Samantha Warriner es una de las mejores triatletas de la última década pero en todos estos años de competición cada vez que iniciaba una carrera estaba coqueteando con la muerte.

 

La neozelandesa logró ser una de las grandes de la distancia olímpica, no obstante ganó la Copa del Mundo de la Itu en 2008, tras su exitosa carrera en esta disciplina se pasó a los 70.3. Aquí continuaron sus éxitos al ganar en 2009 el Ironman 70.3 de Geelong (Australia) y el de Puerto Tauranga (Nueva Zelanda) con un tiempo récord pero comenzaron a aparecer problemas en su corazón.
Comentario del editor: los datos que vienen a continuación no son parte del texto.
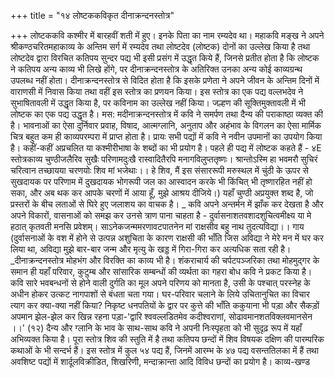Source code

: +++
title = "१४ लोष्टककविकृत दीनाक्रन्दनस्तोत्र"

+++
लोष्टककवि कश्मीर में बारहवीं शती में हुए। इनके पिता का नाम रम्यदेव था। महाकवि मङ्ख ने अपने श्रीकण्ठचरितमहाकाव्य के अन्तिम सर्ग में रम्यदेव तथा लोष्टदेव (लोष्टक) दोनों का उल्लेख किया है तथा लोष्टदेव द्वारा विरचित कतिपय सुन्दर पद्य भी इसी प्रसंग में उद्धृत किये हैं, जिनसे प्रतीत होता है कि लोष्टक ने कतिपय अन्य काव्य भी लिखे होंगे, पर दीनाक्रन्दनस्तोत्र के अतिरिक्त उनका अन्य कोई काव्यग्रन्थ उपलब्ध नहीं होता।
दीनाक्रन्दनस्तोत्र से विदित होता है कि इसके प्रणेता ने अपने जीवन के अन्तिम दिनों में वाराणसी में निवास किया तथा वहीं इस स्तोत्र का प्रणयन किया। इस स्तोत्र का एक पद्य वल्लभदेव ने सुभाषितावली में उद्धृत किया है, पर कविनाम का उल्लेख नहीं किया। जल्हण की सूक्तिमुक्तावली में भी लोष्टक का एक पद्य उद्धृत है। मस:
मदीनाक्रन्दनस्तोत्र में कवि ने समर्पण तथा दैन्य की पराकाष्ठा व्यक्त की है। भावनाओं का ऐसा दुर्निवार प्रवाह, विषाद, आत्मग्लानि, अनुताप और अहंभाव के विगलन का ऐसा मार्मिक चित्र बहुत कम ही काव्यपरम्परा में प्राप्त होता है। प्रायः सभी पद्यों में कवि ने नवीन उपमानों का उपयोग किया है। कहीं-कहीं अप्रचलित या कश्मीरीभाषा के शब्दों का भी प्रयोग है। पहले ही पद्य में लोष्टक कहते हैं -
४E
स्तोत्रकाव्य चुण्ठीजलैरिव सुखैः परिणामदुःखै रास्वादितैरपि मनागविलुप्ततृष्णः। श्रान्तोऽस्मि हा भवमरौ सुचिरं चरित्वान
तच्छायया चरणयोः शिव मां भजेथाः।। हे शिव, मैं इस संसाररूपी मरुस्थल में चुंठी के ऊपर से सुखदायक पर परिणाम में दुखदायक भोगरूपी जल का आस्वादन करके भी किंचित् भी तृष्णारहित नहीं हो सका,
और अब थक कर आपके चरणों में आया हूँ, मुझे आश्रय दीजिये।) यहाँ चुण्ठी अप्रयुक्त शब्द है, जो प्रस्तरों के बीच लताओं से घिरे हुए जलाशय का वाचक है। _ कवि अपने अन्तर्मन में झाँक कर देखता है और अपने विकारों, वासनाओं को समझ कर उनसे त्राण पाना चाहता है -
दुर्वासनाशतवशादशुचित्वमीक्ष्य या मे हठात् कृतवती मनसि प्रवेशम्। साऽनेकजन्ममरणावटपातनेन
मां राक्षसीव बहु नाथ तुदत्यविद्या।। गाय (दुर्वासनाओं के वश में होने से उत्पन्न अशुचिता के कारण राक्षसी की भाँति जिस अविद्या ने मेरे मन में घर कर लिया था, अविद्या मुझे बार-बार जन्म और मृत्यु के खड्ड में गिरा-गिरा कर अत्यधिक सता रही है। _दीनाक्रन्दनस्तोत्र मोहभंग और विरक्ति का काव्य भी है। शंकराचार्य की चर्पटपञ्जरिका तथा मोहमुद्गर के समान ही यहाँ परिवार, कुटुम्ब और सांसारिक सम्बन्धों की व्यर्थता का गहरा बोध कवि ने प्रकट किया है। कवि सारे भवबन्धनों से होने वाली दुर्गति का मूल अपने परिणय को मानता है, उसी के पश्चात् परस्नेह के अधीन होकर उत्कट नागपाशों से बंधता चता गया। घर-परिवार चलाने के लिये उचितानुचित का विचार त्याग कर क्या-क्या नहीं किया? निकृष्ट धनपतियों के द्वार पर कुत्ते की भाँति ककुयाना भी पड़ा और सैकड़ों अपमान झेल-झेल कर खिन्न रहना पड़ा-'द्वारि श्ववल्लडितमेव कदीश्वराणां, सोढावमानशतविक्लवमानसेन ।।' (१२)
दैन्य और ग्लानि के भाव के साथ-साथ कवि ने अपनी निःस्पृहता को भी सुदृढ़ रूप में यहाँ अभिव्यक्त किया है। पूरा स्तोत्र शिव की स्तुति में है तथा कतिपय छन्दों में शिव विषयक दक्षिण की पारम्परिक कथाओं के भी सन्दर्भ हैं।
इस स्तोत्र में कुल ५४ पद्य हैं, जिनमें आरम्भ के ४७ पद्य वसन्ततिलका में हैं तथा अवशिष्ट पद्यों में शार्दूलविक्रीडित, शिखरिणी, मन्दाक्रान्ता आदि विविध छन्दों का प्रयोग है।
काव्य-खण्ड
Cuando se encontraba en uno de los mejores de su carrera

 su corazón dijo basta. Warriner notó que éste se aceleraba, llegaba a ponerse a 230 pulsaciones por minuto, y se hizo unas pruebas en médicas en Nueva Zelanda. Los resultados dijeron que la única solución era la cirugía, una palo muy duro para una triatleta de élite. "Fue frustrante. Me sentía como si estuviera volando esta en mi mejor momento. Yo notaba que me agotaba más que las otros triatletas. Notaba que cuando entraba en la meta mi color era blanco y pálido y el de ellos no. Empecé a buscar razones de mi cansancio y decidí hacerle las pruebas", afirma Warriner.

La neozelandesa entró en quirófano el pasado 1 de diciembre para someterse a una operación con láser. Lo que resulta increíble es que Warriner ha anunciado que ya se encuentra preparada para volver a competir y que se encuentra mejor que nunca, que antes sus pulsaciones en reposo eran de 44 y ahora son de 38.

Si esta recuperación podría formar parte de la épica deportiva, se ve acrecentada ya que su regreso será en un distancia Ironman el 5 de marzo, el Nutri-Grain de Kellogg's Ironman en Taupo, sólo 14 semanas después de su operación. "Me han asegurado que no hay peligro. Nunca me dijeron que no podría volver a competir que no a competir. Voy a usar un medidor de ritmo cardíaco y este me dirá si me tengo que detener. Lo que tengo que controlar es que no supere las 150 pulsaciones por minutos, las mismas que tenía en competición antes de la operación"

Warriner se mostró ilusionada a la vez que realista en su salto a la distancia ironman. "Es un poco intimidante este salto, pero ya fue complicado pasar de la olímpica al 70.3. No tengo grandes expectativas, lo único que sé es que estoy encantada por volver a las carreras", afirma la neozelandesa.